Desafio dos pássaros #10
Tema da semana: Já chegámos? Já chegámos?
crédito da imagem
Será aquilo a que chamamos destino o simples resultado da nossa predisposição genética para agir?
Serei eu responsável pela impulsividade que não consigo controlar?
A Ilha do Pessegueiro não fica assim tão longe de Porto Covo.
Mas apenas quando estamos do lado de cá, a contemplar aquele pedaço de terra teimosa, enquanto trauteamos a canção do Rui Veloso.
Na maré alta e com corrente forte, não é bem assim.
Sobretudo quando nem sequer se sabe remar…
Ao fim de uns minutos a tentar controlar o barquinho, cedi à força da corrente.
Já nem sentia os braços.
Deixei-me ir…tinha sede.
Tanta sede!
O sol queimava quando fechei os olhos.
Subitamente, debaixo de um oleado amarelo, saiu uma figura robusta, que me sacudiu:
- Não durma, menina, não pode! Estamos quase a chegar…
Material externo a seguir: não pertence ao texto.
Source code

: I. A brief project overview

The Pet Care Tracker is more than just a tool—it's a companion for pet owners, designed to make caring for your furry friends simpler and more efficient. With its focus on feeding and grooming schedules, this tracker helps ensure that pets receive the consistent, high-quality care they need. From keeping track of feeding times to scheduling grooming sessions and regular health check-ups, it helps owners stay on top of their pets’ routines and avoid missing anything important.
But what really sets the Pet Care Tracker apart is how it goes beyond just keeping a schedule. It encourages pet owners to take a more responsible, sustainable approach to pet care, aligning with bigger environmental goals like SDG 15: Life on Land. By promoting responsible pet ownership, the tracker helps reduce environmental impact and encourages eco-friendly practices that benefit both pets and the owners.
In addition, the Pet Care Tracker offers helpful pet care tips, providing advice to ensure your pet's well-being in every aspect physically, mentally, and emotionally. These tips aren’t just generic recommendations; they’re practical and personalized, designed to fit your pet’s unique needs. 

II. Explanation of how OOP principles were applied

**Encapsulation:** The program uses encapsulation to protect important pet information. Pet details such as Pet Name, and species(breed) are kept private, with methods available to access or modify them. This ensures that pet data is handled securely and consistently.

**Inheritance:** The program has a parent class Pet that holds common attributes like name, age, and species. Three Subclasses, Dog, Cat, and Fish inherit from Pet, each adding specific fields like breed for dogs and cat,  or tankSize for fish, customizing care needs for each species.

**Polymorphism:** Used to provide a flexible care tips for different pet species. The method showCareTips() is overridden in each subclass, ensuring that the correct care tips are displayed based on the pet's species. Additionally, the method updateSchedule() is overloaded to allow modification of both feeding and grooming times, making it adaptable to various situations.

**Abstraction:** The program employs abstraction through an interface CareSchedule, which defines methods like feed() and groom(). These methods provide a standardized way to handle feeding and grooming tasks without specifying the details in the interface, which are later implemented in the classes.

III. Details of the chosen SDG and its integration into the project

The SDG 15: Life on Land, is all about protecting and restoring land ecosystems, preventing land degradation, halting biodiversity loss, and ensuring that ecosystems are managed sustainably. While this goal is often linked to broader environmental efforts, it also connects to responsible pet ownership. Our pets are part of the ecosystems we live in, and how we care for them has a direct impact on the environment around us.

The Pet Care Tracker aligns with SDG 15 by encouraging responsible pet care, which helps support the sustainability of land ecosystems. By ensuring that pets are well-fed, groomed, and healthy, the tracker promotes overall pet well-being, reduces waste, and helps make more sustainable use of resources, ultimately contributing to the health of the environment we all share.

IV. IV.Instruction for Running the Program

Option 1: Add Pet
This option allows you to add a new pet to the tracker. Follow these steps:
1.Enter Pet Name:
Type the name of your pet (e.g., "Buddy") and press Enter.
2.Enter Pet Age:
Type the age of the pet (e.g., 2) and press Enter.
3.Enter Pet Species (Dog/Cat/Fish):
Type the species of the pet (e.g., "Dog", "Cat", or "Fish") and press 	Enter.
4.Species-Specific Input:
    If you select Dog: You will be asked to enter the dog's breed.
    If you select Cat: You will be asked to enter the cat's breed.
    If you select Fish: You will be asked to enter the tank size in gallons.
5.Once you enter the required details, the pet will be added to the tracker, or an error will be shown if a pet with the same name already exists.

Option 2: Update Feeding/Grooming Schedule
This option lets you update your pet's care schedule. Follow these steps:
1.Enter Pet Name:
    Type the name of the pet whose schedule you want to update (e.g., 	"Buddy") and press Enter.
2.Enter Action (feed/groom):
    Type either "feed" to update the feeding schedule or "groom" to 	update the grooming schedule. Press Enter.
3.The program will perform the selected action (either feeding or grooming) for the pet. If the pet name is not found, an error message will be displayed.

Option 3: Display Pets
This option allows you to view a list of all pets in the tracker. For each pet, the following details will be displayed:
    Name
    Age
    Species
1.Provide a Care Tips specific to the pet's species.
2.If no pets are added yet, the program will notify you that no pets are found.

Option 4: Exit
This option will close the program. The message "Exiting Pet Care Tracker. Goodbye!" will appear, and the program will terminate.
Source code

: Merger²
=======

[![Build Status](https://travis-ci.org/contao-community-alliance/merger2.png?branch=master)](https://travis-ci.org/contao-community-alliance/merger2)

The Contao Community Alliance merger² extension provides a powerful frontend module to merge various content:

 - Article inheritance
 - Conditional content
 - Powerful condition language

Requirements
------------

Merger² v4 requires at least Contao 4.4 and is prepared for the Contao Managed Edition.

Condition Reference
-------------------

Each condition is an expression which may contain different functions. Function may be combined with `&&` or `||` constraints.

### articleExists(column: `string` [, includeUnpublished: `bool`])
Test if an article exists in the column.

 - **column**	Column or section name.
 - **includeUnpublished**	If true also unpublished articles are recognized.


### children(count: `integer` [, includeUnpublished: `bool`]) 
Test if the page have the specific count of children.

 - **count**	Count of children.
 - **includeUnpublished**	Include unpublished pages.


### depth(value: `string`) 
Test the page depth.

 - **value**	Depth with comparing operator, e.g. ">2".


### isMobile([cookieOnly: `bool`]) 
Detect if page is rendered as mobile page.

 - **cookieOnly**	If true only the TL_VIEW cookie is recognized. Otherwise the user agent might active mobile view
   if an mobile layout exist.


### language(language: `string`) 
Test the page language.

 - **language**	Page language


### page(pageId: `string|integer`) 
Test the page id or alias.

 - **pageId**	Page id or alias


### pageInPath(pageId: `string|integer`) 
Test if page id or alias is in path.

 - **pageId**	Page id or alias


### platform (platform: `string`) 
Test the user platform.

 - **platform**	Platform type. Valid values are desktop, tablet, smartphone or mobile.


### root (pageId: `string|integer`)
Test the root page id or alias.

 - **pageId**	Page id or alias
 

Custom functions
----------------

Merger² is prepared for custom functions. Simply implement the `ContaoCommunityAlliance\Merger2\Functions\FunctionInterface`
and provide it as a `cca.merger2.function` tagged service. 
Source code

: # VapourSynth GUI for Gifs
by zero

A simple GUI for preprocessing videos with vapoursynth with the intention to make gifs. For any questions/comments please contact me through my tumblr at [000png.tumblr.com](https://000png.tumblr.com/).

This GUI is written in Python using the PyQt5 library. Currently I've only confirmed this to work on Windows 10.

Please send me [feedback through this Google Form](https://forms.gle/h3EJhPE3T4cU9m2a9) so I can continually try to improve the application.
Mas eu, ressequida e exausta, entreabria os olhos e voltava a fechar.
Por diversas vezes…
Era um homem novo, vestido com roupas estranhas: um turbante vermelho e uma túnica larga e comprida, apertada elegantemente com um cinto, cujo brilho da fivela me ardia nos olhos.
É o vizir! O vizir de Odemira!
Que por amor se matou novo
Aqui, no lugar de Porto Covo!
É o seu fantasma que me transporta na barca para o purgatório, como descrevia Gil Vicente!
Morri!
Porém, continuava com aquela sensação de queimadura que me dilacerava o corpo todo, por dentro e por fora!
Tomara já sentir a frescura do paraíso!
- Já chegámos? Já chegámos? - perguntei.
- Está quase, menina, não durma, mantenha os olhos abertos.
De vez em quando, mesmo através das pálpebras semicerradas, eu via a luz.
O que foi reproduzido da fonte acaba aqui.